Les dispositions de cette nouvelle loi se réfèrent : au
droit de prorogation des locataires ; au droit de reprise des
propriétaires ; à la majoration des loyers ; à la compétence des
tribunaux en cette matière. De ces quatre dispositions, celle relative à la
majoration des loyers paraît la plus importante.

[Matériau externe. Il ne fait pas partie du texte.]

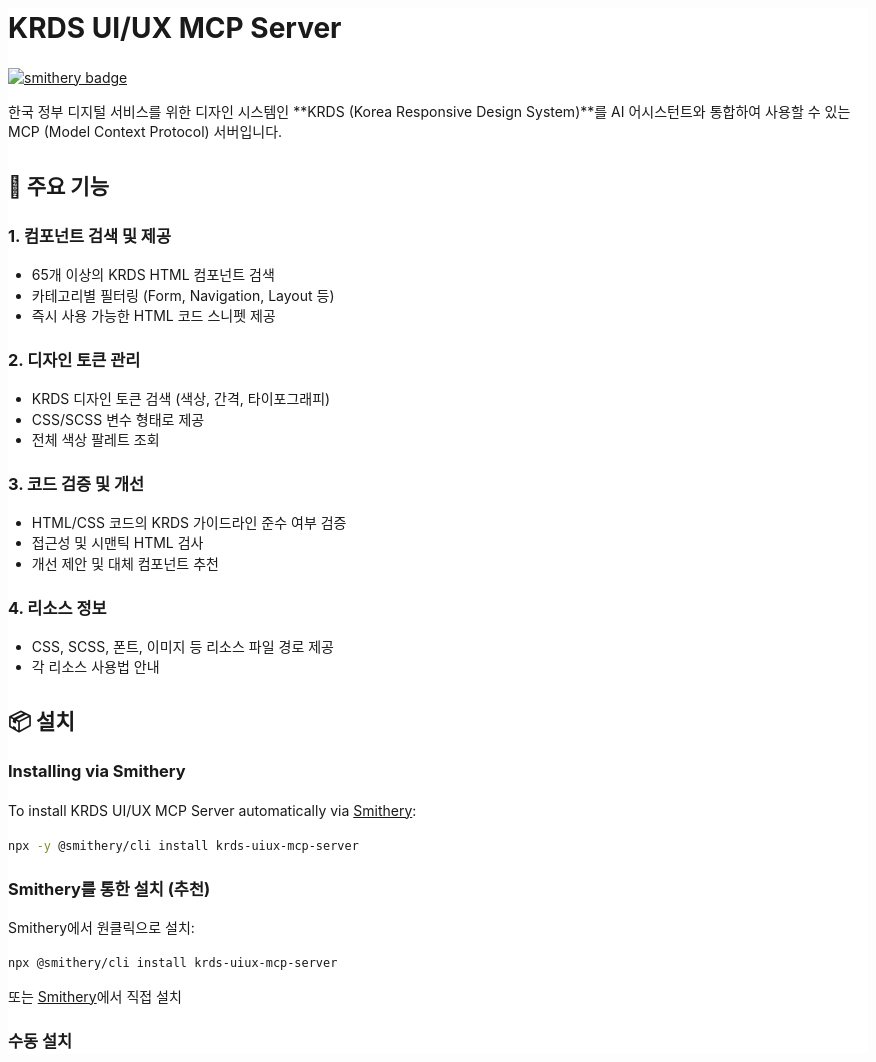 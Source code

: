 # KRDS UI/UX MCP Server

[![smithery badge](https://smithery.ai/badge/krds-uiux-mcp-server)](https://smithery.ai/server/krds-uiux-mcp-server)

한국 정부 디지털 서비스를 위한 디자인 시스템인 **KRDS (Korea Responsive Design System)**를 AI 어시스턴트와 통합하여 사용할 수 있는 MCP (Model Context Protocol) 서버입니다.

## 🎯 주요 기능

### 1. **컴포넌트 검색 및 제공**
- 65개 이상의 KRDS HTML 컴포넌트 검색
- 카테고리별 필터링 (Form, Navigation, Layout 등)
- 즉시 사용 가능한 HTML 코드 스니펫 제공

### 2. **디자인 토큰 관리**
- KRDS 디자인 토큰 검색 (색상, 간격, 타이포그래피)
- CSS/SCSS 변수 형태로 제공
- 전체 색상 팔레트 조회

### 3. **코드 검증 및 개선**
- HTML/CSS 코드의 KRDS 가이드라인 준수 여부 검증
- 접근성 및 시맨틱 HTML 검사
- 개선 제안 및 대체 컴포넌트 추천

### 4. **리소스 정보**
- CSS, SCSS, 폰트, 이미지 등 리소스 파일 경로 제공
- 각 리소스 사용법 안내

## 📦 설치

### Installing via Smithery

To install KRDS UI/UX MCP Server automatically via [Smithery](https://smithery.ai/server/krds-uiux-mcp-server):

```bash
npx -y @smithery/cli install krds-uiux-mcp-server
```

### Smithery를 통한 설치 (추천)

Smithery에서 원클릭으로 설치:

```bash
npx @smithery/cli install krds-uiux-mcp-server
```

또는 [Smithery](https://smithery.ai)에서 직접 설치

### 수동 설치
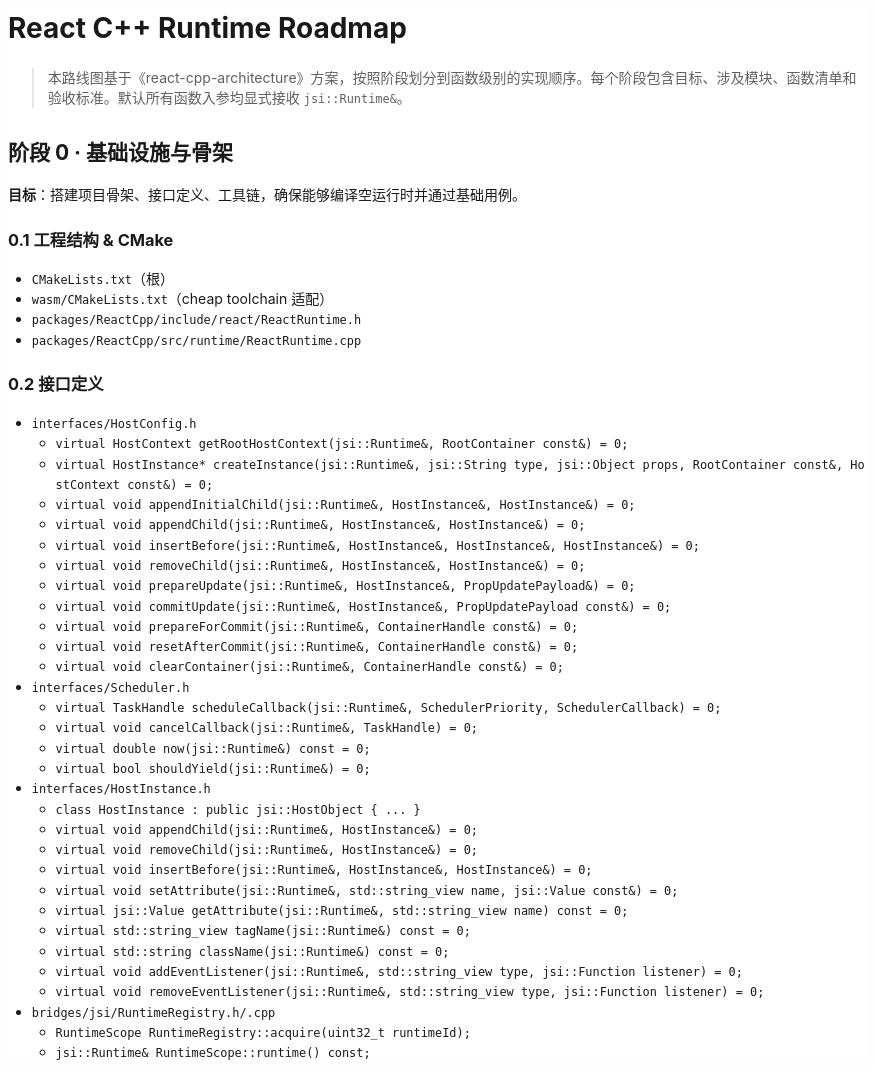 # React C++ Runtime Roadmap

> 本路线图基于《react-cpp-architecture》方案，按照阶段划分到函数级别的实现顺序。每个阶段包含目标、涉及模块、函数清单和验收标准。默认所有函数入参均显式接收 `jsi::Runtime&`。

## 阶段 0 · 基础设施与骨架

**目标**：搭建项目骨架、接口定义、工具链，确保能够编译空运行时并通过基础用例。

### 0.1 工程结构 & CMake
- `CMakeLists.txt`（根）
- `wasm/CMakeLists.txt`（cheap toolchain 适配）
- `packages/ReactCpp/include/react/ReactRuntime.h`
- `packages/ReactCpp/src/runtime/ReactRuntime.cpp`

### 0.2 接口定义
- `interfaces/HostConfig.h`
  - `virtual HostContext getRootHostContext(jsi::Runtime&, RootContainer const&) = 0;`
  - `virtual HostInstance* createInstance(jsi::Runtime&, jsi::String type, jsi::Object props, RootContainer const&, HostContext const&) = 0;`
  - `virtual void appendInitialChild(jsi::Runtime&, HostInstance&, HostInstance&) = 0;`
  - `virtual void appendChild(jsi::Runtime&, HostInstance&, HostInstance&) = 0;`
  - `virtual void insertBefore(jsi::Runtime&, HostInstance&, HostInstance&, HostInstance&) = 0;`
  - `virtual void removeChild(jsi::Runtime&, HostInstance&, HostInstance&) = 0;`
  - `virtual void prepareUpdate(jsi::Runtime&, HostInstance&, PropUpdatePayload&) = 0;`
  - `virtual void commitUpdate(jsi::Runtime&, HostInstance&, PropUpdatePayload const&) = 0;`
  - `virtual void prepareForCommit(jsi::Runtime&, ContainerHandle const&) = 0;`
  - `virtual void resetAfterCommit(jsi::Runtime&, ContainerHandle const&) = 0;`
  - `virtual void clearContainer(jsi::Runtime&, ContainerHandle const&) = 0;`
- `interfaces/Scheduler.h`
  - `virtual TaskHandle scheduleCallback(jsi::Runtime&, SchedulerPriority, SchedulerCallback) = 0;`
  - `virtual void cancelCallback(jsi::Runtime&, TaskHandle) = 0;`
  - `virtual double now(jsi::Runtime&) const = 0;`
  - `virtual bool shouldYield(jsi::Runtime&) = 0;`
- `interfaces/HostInstance.h`
  - `class HostInstance : public jsi::HostObject { ... }`
  - `virtual void appendChild(jsi::Runtime&, HostInstance&) = 0;`
  - `virtual void removeChild(jsi::Runtime&, HostInstance&) = 0;`
  - `virtual void insertBefore(jsi::Runtime&, HostInstance&, HostInstance&) = 0;`
  - `virtual void setAttribute(jsi::Runtime&, std::string_view name, jsi::Value const&) = 0;`
  - `virtual jsi::Value getAttribute(jsi::Runtime&, std::string_view name) const = 0;`
  - `virtual std::string_view tagName(jsi::Runtime&) const = 0;`
  - `virtual std::string className(jsi::Runtime&) const = 0;`
  - `virtual void addEventListener(jsi::Runtime&, std::string_view type, jsi::Function listener) = 0;`
  - `virtual void removeEventListener(jsi::Runtime&, std::string_view type, jsi::Function listener) = 0;`
- `bridges/jsi/RuntimeRegistry.h/.cpp`
  - `RuntimeScope RuntimeRegistry::acquire(uint32_t runtimeId);`
  - `jsi::Runtime& RuntimeScope::runtime() const;`
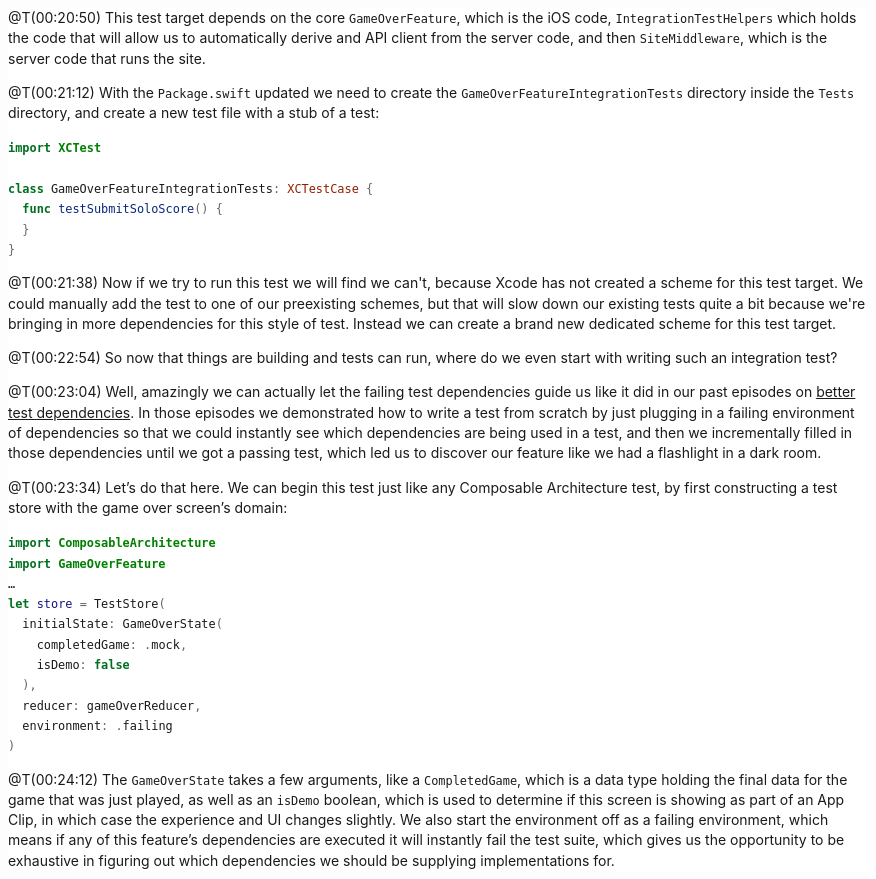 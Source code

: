 @T(00:20:50)
This test target depends on the core `GameOverFeature`, which is the iOS code, `IntegrationTestHelpers` which holds the code that will allow us to automatically derive and API client from the server code, and then `SiteMiddleware`, which is the server code that runs the site.

@T(00:21:12)
With the `Package.swift` updated we need to create the `GameOverFeatureIntegrationTests` directory inside the `Tests` directory, and create a new test file with a stub of a test:

```swift
import XCTest

class GameOverFeatureIntegrationTests: XCTestCase {
  func testSubmitSoloScore() {
  }
}
```

@T(00:21:38)
Now if we try to run this test we will find we can't, because Xcode has not created a scheme for this test target. We could manually add the test to one of our preexisting schemes, but that will slow down our existing tests quite a bit because we're bringing in more dependencies for this style of test. Instead we can create a brand new dedicated scheme for this test target.

@T(00:22:54)
So now that things are building and tests can run, where do we even start with writing such an integration test?

@T(00:23:04)
Well, amazingly we can actually let the failing test dependencies guide us like it did in our past episodes on [better test dependencies](/collections/dependencies/better-test-dependencies). In those episodes we demonstrated how to write a test from scratch by just plugging in a failing environment of dependencies so that we could instantly see which dependencies are being used in a test, and then we incrementally filled in those dependencies until we got a passing test, which led us to discover our feature like we had a flashlight in a dark room.

@T(00:23:34)
Let’s do that here. We can begin this test just like any Composable Architecture test, by first constructing a test store with the game over screen’s domain:

```swift
import ComposableArchitecture
import GameOverFeature
…
let store = TestStore(
  initialState: GameOverState(
    completedGame: .mock,
    isDemo: false
  ),
  reducer: gameOverReducer,
  environment: .failing
)
```

@T(00:24:12)
The `GameOverState` takes a few arguments, like a `CompletedGame`, which is a data type holding the final data for the game that was just played, as well as an `isDemo` boolean, which is used to determine if this screen is showing as part of an App Clip, in which case the experience and UI changes slightly. We also start the environment off as a failing environment, which means if any of this feature’s dependencies are executed it will instantly fail the test suite, which gives us the opportunity to be exhaustive in figuring out which dependencies we should be supplying implementations for.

1° Prorogation des locataires.
— L’article premier de la loi accorde aux locataires
une nouvelle prorogation de plein droit jusqu’au 1er juillet
1948. Cette prorogation, qui s’ajoute à tant d’autres, est destinée à assurer
le maintien des locataires dans les lieux en attendant qu’un régime normal des
loyers d’habitation ait été institué.
2° Droit de reprise des propriétaires.
— Le droit à prorogation des locataires peut cependant
être mis en échec par les propriétaires qui veulent reprendre les lieux pour
les habiter effectivement ou les faire habiter par leurs descendants ou
ascendants et qui se prévalent à cet effet des dispositions soit de la loi du
28 mars 1947, soit de la loi du 30 juillet 1947.
Sur ce point, la loi nouvelle a apporté des précisions en ce
qui concerne le droit de reprise des propriétaires fonctionnaires, etc., admis
à la retraite.
On sait qu’aux termes de l’article 4 de la loi du
30 juillet 1947 le droit de reprise peut être exercé par des
fonctionnaires ou agents civils ou militaires de l’État, des départements et
des communes, ou des ouvriers et employés logés par l’administration ou
l’entreprise dont ils dépendent, lorsqu’ils justifient les uns et les autres de
leur admission à la retraite n’ayant pas le caractère d’une mesure
disciplinaire ; par des sinistrés ayant perdu la disposition de leur
habitation.
La loi du 27 décembre 1947 prévoit que ce droit de
reprise peut être invoqué non pas seulement en cas de mise à la retraite, mais
aussi en cas de cessation de fonctions.
Dans quelle mesure ces fonctionnaires, agents,
militaires ... admis à la retraite ou cessant leurs fonctions et voulant
exercer le droit de reprise en vertu de la loi du 30 juillet 1947,
doivent-ils se conformer aux conditions de reprise généralement exigées tant
par la loi du 28 mars 1947 que par celle du 30 juillet 1947 ?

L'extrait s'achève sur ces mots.